Dataset entries:
++++++++++

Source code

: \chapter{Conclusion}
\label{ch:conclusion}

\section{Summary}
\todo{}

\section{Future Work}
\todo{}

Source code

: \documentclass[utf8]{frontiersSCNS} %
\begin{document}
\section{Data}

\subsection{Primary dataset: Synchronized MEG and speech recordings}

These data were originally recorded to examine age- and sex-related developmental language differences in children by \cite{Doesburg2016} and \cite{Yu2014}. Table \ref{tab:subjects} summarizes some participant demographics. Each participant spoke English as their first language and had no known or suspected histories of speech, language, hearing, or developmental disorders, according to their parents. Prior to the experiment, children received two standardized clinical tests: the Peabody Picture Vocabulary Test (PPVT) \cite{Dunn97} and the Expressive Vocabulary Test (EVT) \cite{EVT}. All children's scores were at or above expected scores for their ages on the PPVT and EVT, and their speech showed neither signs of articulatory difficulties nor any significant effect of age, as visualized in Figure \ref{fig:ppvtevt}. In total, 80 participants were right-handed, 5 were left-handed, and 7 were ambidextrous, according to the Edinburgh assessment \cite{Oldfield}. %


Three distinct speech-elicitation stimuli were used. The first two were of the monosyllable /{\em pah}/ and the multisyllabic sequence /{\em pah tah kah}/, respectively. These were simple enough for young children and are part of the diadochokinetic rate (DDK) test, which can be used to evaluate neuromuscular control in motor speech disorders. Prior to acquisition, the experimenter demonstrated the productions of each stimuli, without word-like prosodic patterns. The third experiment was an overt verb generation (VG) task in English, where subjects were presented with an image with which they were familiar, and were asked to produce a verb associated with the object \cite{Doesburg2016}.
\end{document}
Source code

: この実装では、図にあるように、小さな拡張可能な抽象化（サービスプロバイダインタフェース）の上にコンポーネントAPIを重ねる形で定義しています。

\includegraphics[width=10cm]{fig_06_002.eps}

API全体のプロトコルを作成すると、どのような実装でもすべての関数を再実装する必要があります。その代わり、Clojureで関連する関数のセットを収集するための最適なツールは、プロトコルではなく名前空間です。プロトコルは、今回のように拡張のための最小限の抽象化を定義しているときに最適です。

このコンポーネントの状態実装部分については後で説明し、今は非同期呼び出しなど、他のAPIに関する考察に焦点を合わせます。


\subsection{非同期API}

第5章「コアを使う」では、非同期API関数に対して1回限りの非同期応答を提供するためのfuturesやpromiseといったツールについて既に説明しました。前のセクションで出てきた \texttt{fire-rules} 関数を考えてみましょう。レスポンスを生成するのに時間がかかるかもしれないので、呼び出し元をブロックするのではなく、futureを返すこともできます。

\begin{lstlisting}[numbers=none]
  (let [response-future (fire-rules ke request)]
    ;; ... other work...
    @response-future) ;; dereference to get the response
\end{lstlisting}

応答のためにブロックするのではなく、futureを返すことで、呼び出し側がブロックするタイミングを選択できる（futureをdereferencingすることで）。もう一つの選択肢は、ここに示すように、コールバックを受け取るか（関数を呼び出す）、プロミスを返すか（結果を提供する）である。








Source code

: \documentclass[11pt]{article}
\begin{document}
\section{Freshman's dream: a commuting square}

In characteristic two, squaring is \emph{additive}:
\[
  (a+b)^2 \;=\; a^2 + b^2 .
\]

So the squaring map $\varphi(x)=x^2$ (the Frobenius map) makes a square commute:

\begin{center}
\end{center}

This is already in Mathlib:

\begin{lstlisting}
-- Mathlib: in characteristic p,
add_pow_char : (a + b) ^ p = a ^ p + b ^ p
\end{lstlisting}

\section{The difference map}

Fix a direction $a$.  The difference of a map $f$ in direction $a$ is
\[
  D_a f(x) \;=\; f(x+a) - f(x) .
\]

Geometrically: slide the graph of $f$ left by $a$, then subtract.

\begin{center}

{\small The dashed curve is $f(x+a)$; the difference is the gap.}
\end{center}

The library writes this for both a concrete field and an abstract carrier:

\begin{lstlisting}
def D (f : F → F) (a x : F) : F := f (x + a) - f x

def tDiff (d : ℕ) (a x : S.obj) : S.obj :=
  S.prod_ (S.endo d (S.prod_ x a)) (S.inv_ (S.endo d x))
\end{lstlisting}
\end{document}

++++++++++

To do: Output all of the data above without any alteration.

Answer to this exercise:
Source code

: \chapter{Conclusion}
\label{ch:conclusion}

\section{Summary}
\todo{}

\section{Future Work}
\todo{}

Source code

: \documentclass[utf8]{frontiersSCNS} %
\begin{document}
\section{Data}

\subsection{Primary dataset: Synchronized MEG and speech recordings}

These data were originally recorded to examine age- and sex-related developmental language differences in children by \cite{Doesburg2016} and \cite{Yu2014}. Table \ref{tab:subjects} summarizes some participant demographics. Each participant spoke English as their first language and had no known or suspected histories of speech, language, hearing, or developmental disorders, according to their parents. Prior to the experiment, children received two standardized clinical tests: the Peabody Picture Vocabulary Test (PPVT) \cite{Dunn97} and the Expressive Vocabulary Test (EVT) \cite{EVT}. All children's scores were at or above expected scores for their ages on the PPVT and EVT, and their speech showed neither signs of articulatory difficulties nor any significant effect of age, as visualized in Figure \ref{fig:ppvtevt}. In total, 80 participants were right-handed, 5 were left-handed, and 7 were ambidextrous, according to the Edinburgh assessment \cite{Oldfield}. %


Three distinct speech-elicitation stimuli were used. The first two were of the monosyllable /{\em pah}/ and the multisyllabic sequence /{\em pah tah kah}/, respectively. These were simple enough for young children and are part of the diadochokinetic rate (DDK) test, which can be used to evaluate neuromuscular control in motor speech disorders. Prior to acquisition, the experimenter demonstrated the productions of each stimuli, without word-like prosodic patterns. The third experiment was an overt verb generation (VG) task in English, where subjects were presented with an image with which they were familiar, and were asked to produce a verb associated with the object \cite{Doesburg2016}.
\end{document}
Source code

: この実装では、図にあるように、小さな拡張可能な抽象化（サービスプロバイダインタフェース）の上にコンポーネントAPIを重ねる形で定義しています。

\includegraphics[width=10cm]{fig_06_002.eps}

API全体のプロトコルを作成すると、どのような実装でもすべての関数を再実装する必要があります。その代わり、Clojureで関連する関数のセットを収集するための最適なツールは、プロトコルではなく名前空間です。プロトコルは、今回のように拡張のための最小限の抽象化を定義しているときに最適です。

このコンポーネントの状態実装部分については後で説明し、今は非同期呼び出しなど、他のAPIに関する考察に焦点を合わせます。


\subsection{非同期API}

第5章「コアを使う」では、非同期API関数に対して1回限りの非同期応答を提供するためのfuturesやpromiseといったツールについて既に説明しました。前のセクションで出てきた \texttt{fire-rules} 関数を考えてみましょう。レスポンスを生成するのに時間がかかるかもしれないので、呼び出し元をブロックするのではなく、futureを返すこともできます。

\begin{lstlisting}[numbers=none]
  (let [response-future (fire-rules ke request)]
    ;; ... other work...
    @response-future) ;; dereference to get the response
\end{lstlisting}

応答のためにブロックするのではなく、futureを返すことで、呼び出し側がブロックするタイミングを選択できる（futureをdereferencingすることで）。もう一つの選択肢は、ここに示すように、コールバックを受け取るか（関数を呼び出す）、プロミスを返すか（結果を提供する）である。








Source code

: \documentclass[11pt]{article}
\begin{document}
\section{Freshman's dream: a commuting square}

In characteristic two, squaring is \emph{additive}:
\[
  (a+b)^2 \;=\; a^2 + b^2 .
\]

So the squaring map $\varphi(x)=x^2$ (the Frobenius map) makes a square commute:

\begin{center}
\end{center}

This is already in Mathlib:

\begin{lstlisting}
-- Mathlib: in characteristic p,
add_pow_char : (a + b) ^ p = a ^ p + b ^ p
\end{lstlisting}

\section{The difference map}

Fix a direction $a$.  The difference of a map $f$ in direction $a$ is
\[
  D_a f(x) \;=\; f(x+a) - f(x) .
\]

Geometrically: slide the graph of $f$ left by $a$, then subtract.

\begin{center}

{\small The dashed curve is $f(x+a)$; the difference is the gap.}
\end{center}

The library writes this for both a concrete field and an abstract carrier:

\begin{lstlisting}
def D (f : F → F) (a x : F) : F := f (x + a) - f x

def tDiff (d : ℕ) (a x : S.obj) : S.obj :=
  S.prod_ (S.endo d (S.prod_ x a)) (S.inv_ (S.endo d x))
\end{lstlisting}
\end{document}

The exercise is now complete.